=== Begin Enclosure ===
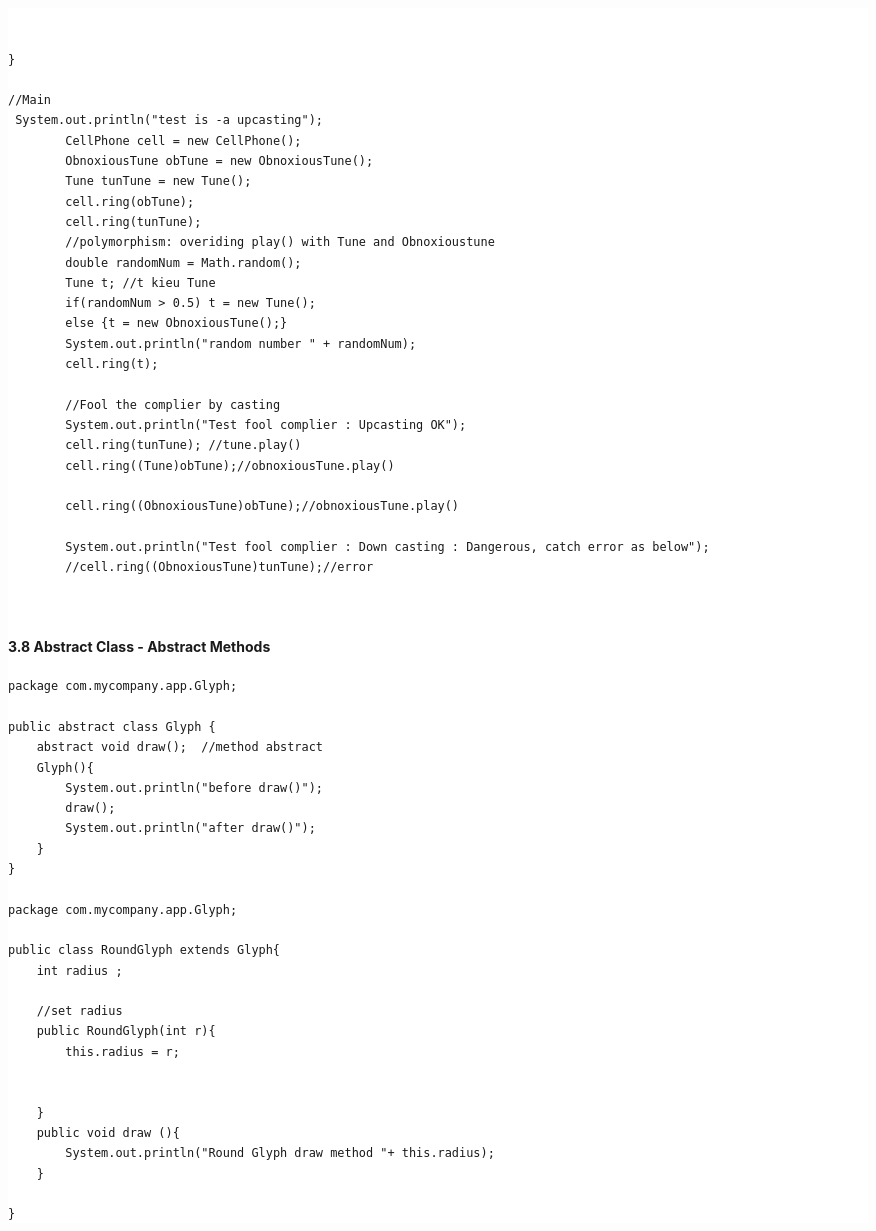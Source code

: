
 ```

    
}

//Main
 System.out.println("test is -a upcasting");
        CellPhone cell = new CellPhone();
        ObnoxiousTune obTune = new ObnoxiousTune();
        Tune tunTune = new Tune();
        cell.ring(obTune);
        cell.ring(tunTune);
        //polymorphism: overiding play() with Tune and Obnoxioustune
        double randomNum = Math.random();
        Tune t; //t kieu Tune
        if(randomNum > 0.5) t = new Tune();
        else {t = new ObnoxiousTune();}
        System.out.println("random number " + randomNum);
        cell.ring(t);

        //Fool the complier by casting
        System.out.println("Test fool complier : Upcasting OK");
        cell.ring(tunTune); //tune.play()
        cell.ring((Tune)obTune);//obnoxiousTune.play()
      
        cell.ring((ObnoxiousTune)obTune);//obnoxiousTune.play()

        System.out.println("Test fool complier : Down casting : Dangerous, catch error as below");
        //cell.ring((ObnoxiousTune)tunTune);//error



```
#### 3.8 Abstract Class - Abstract Methods

```
package com.mycompany.app.Glyph;

public abstract class Glyph {
    abstract void draw();  //method abstract
    Glyph(){
        System.out.println("before draw()");
        draw();
        System.out.println("after draw()");
    }
}

package com.mycompany.app.Glyph;

public class RoundGlyph extends Glyph{
    int radius ;

    //set radius
    public RoundGlyph(int r){
        this.radius = r;


    }
    public void draw (){
        System.out.println("Round Glyph draw method "+ this.radius);
    }
    
}

```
=== End Enclosure ===
Could you set down the material above word for word while dropping its pictures?

RESULT >>
Source code

:
 ```

    
}

//Main
 System.out.println("test is -a upcasting");
        CellPhone cell = new CellPhone();
        ObnoxiousTune obTune = new ObnoxiousTune();
        Tune tunTune = new Tune();
        cell.ring(obTune);
        cell.ring(tunTune);
        //polymorphism: overiding play() with Tune and Obnoxioustune
        double randomNum = Math.random();
        Tune t; //t kieu Tune
        if(randomNum > 0.5) t = new Tune();
        else {t = new ObnoxiousTune();}
        System.out.println("random number " + randomNum);
        cell.ring(t);

        //Fool the complier by casting
        System.out.println("Test fool complier : Upcasting OK");
        cell.ring(tunTune); //tune.play()
        cell.ring((Tune)obTune);//obnoxiousTune.play()
      
        cell.ring((ObnoxiousTune)obTune);//obnoxiousTune.play()

        System.out.println("Test fool complier : Down casting : Dangerous, catch error as below");
        //cell.ring((ObnoxiousTune)tunTune);//error



```
#### 3.8 Abstract Class - Abstract Methods

```
package com.mycompany.app.Glyph;

public abstract class Glyph {
    abstract void draw();  //method abstract
    Glyph(){
        System.out.println("before draw()");
        draw();
        System.out.println("after draw()");
    }
}

package com.mycompany.app.Glyph;

public class RoundGlyph extends Glyph{
    int radius ;

    //set radius
    public RoundGlyph(int r){
        this.radius = r;


    }
    public void draw (){
        System.out.println("Round Glyph draw method "+ this.radius);
    }
    
}

```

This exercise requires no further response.